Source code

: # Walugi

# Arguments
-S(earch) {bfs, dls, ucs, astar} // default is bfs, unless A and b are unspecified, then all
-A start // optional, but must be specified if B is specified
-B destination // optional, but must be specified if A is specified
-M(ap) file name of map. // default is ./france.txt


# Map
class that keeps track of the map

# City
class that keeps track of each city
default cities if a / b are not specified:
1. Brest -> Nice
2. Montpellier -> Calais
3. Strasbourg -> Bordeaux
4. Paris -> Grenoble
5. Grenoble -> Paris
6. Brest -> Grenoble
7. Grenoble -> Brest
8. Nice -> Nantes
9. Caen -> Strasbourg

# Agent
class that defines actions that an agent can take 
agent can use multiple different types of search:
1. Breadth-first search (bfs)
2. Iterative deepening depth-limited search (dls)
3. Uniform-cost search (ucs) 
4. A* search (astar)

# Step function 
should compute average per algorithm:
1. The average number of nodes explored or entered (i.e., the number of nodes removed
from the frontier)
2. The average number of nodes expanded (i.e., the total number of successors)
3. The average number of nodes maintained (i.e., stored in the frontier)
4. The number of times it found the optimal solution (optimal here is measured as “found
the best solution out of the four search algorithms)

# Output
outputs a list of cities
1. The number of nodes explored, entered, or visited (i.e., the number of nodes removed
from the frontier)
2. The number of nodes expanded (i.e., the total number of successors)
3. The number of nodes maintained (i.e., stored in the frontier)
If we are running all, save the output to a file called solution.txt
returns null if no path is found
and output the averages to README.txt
------------------------------------------------------------------------
Your goal:
The required answer is the exact run of lines above starting at the line with "1. Brest -> Nice" and ending at the line with "should compute average", with both ends present.

Task answer:
1. Brest -> Nice
2. Montpellier -> Calais
3. Strasbourg -> Bordeaux
4. Paris -> Grenoble
5. Grenoble -> Paris
6. Brest -> Grenoble
7. Grenoble -> Brest
8. Nice -> Nantes
9. Caen -> Strasbourg

# Agent
class that defines actions that an agent can take 
agent can use multiple different types of search:
1. Breadth-first search (bfs)
2. Iterative deepening depth-limited search (dls)
3. Uniform-cost search (ucs) 
4. A* search (astar)

# Step function 
should compute average per algorithm:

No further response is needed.